But my favorite part about this smarmfest is this. When listening to this tune, turn it up a little and pay attention to her voice. She simply cannot WAIT to get to the parts where she gets to yell (remember, for Whitney and her ilk, yelling = more emotional). It’s hilarious to hear her slightly speed through lines so she can hurry up and yell. You can especially hear it on the line “let the children’s laughter remind us how we used to be.”

But remember kids, above all, above love for your SO, your kids, your family, your deity, or anyone else, there is loving yourself. The greatest of them all.

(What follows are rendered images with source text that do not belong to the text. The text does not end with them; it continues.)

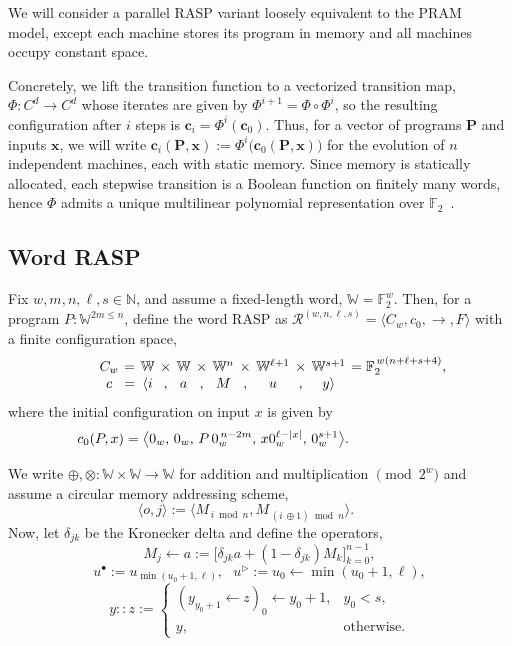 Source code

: \documentclass[sigplan,nonacm]{acmart}\settopmatter{printfolios=false,printccs=false,printacmref=false}
\begin{document}
We will consider a parallel RASP variant loosely equivalent to the PRAM~\cite{fortune1978parallelism} model, except each machine stores its program in memory and all machines occupy constant space.

Concretely, we lift the transition function to a vectorized transition map, \(\Phi:C^d\to C^d\) whose iterates are given by \( \Phi^{i+1}=\Phi\circ\Phi^i\), so the resulting configuration after \(i\) steps is \( \mathbf c_i=\Phi^i(\mathbf c_0).\) Thus, for a vector of programs \(\mathbf{P}\) and inputs \(\mathbf x\), we will write \( \mathbf c_i(\mathbf P,\mathbf x):=\Phi^i\bigl(\mathbf c_0(\mathbf P,\mathbf x)\bigr)\) for the evolution of $n$ independent machines, each with static memory. Since memory is statically allocated, each stepwise transition is a Boolean function on finitely many words, hence $\Phi$ admits a unique multilinear polynomial representation over \(\mathbb F_2\)~\cite{mossel2003learning}. %

\subsection{Word RASP}

Fix \(w,m,n,\ell,s\in\mathbb N\), and assume a fixed-length word, \(\mathbb W=\mathbb F_2^w \). Then, for a program \(P : \mathbb W^{2m\leq n}\), define the word RASP as \( \mathcal R^{(w,n,\ell,s)}=\langle C_w,c_0,\to,F\rangle \) with a finite configuration space,
\[
  \setlength{\arraycolsep}{2pt}
  \begin{array}{c c c c c c c c c c c c}
    \phantom{.......}C_w & = & \mathbb W & \times & \mathbb W & \times & \mathbb W^n & \times & \mathbb W^{\ell+1} & \times & \mathbb W^{s+1} & = \mathbb F_2^{\,w(n+\ell+s+4)},\\
    \phantom{.......}c   & = & \langle i & , & a & , & M & , & u & , & y \rangle &
  \end{array}\vspace{0.1cm}
\]
\noindent where the initial configuration on input $x$ is given by
\[
  c_0(P, x) =
  \big\langle
  0_w,\,
  0_w,\,
  P\,0_w^{\,n-2m},\,
  x0_w^{\ell-|x|},\,
  0_w^{s+1}
  \big\rangle. \phantom{extra extr space}\vspace{0.1cm}
\]

\noindent We write \( \oplus, \otimes: \mathbb{W} \times \mathbb{W} \rightarrow \mathbb{W}\) for addition and multiplication \(\pmod{2^w}\) and assume a circular memory addressing scheme,
\[
  \langle o,j\rangle:=\langle M_{\, i\bmod n},M_{\,( i\,\oplus 1)\bmod n}\rangle.\qquad
\]
Now, let $\delta_{jk}$ be the Kronecker delta and define the operators,
\[
  M_j \gets a := \big[\delta_{jk} a + (1-\delta_{jk})M_k\big]_{k=0}^{n-1},
\]
\[
  u^\bullet:=u_{\min(u_0 + 1,\ell)},
  \:\:\:
  u^\triangleright:=u_0 \gets \min( u_0 + 1,\ell),
\]
\[
  y :: z:=
  \begin{cases}
    (y_{y_0 + 1} \gets z)_{0} \gets y_0 + 1,
    &  y_0<s,\\
    y, & \text{otherwise.}
  \end{cases}
\]
\end{document}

I’m hurt. Don Henley AND John Lennon both bashed in one thread. That really hurts. At least no one here has had the balls to flame Pink Floyd or Black Sabbath or Tool.

Saryl

I can only assume that this one hasn’t been mentioned because it is so horrible that most people have blocked it from their memory. If you are of a weak disposition and have a tendency to be driven to suicide if a bad song lodges in your mind READ NO FURTHER.

The Pina Colada Song (I don’t remember who it’s by, but I hope he has serious piles which bleed a lot every time he sits down)
By the way, I play bass in several bands, and actually regularly play four of the songs mentioned so far. See if you can get my whole repertoire!

Stella Fantasia, I really don’t think Natalie Merchant is talking about herself in the song. Not that you have to like it, but you should at least understand it.

Legomancer, do you just hate Whitney Houston’s version or the song itself? That song predates her career by a good decade. It originally appeared, recorded by George Benson, in the Muhammed Ali biopic, “The Greatest.”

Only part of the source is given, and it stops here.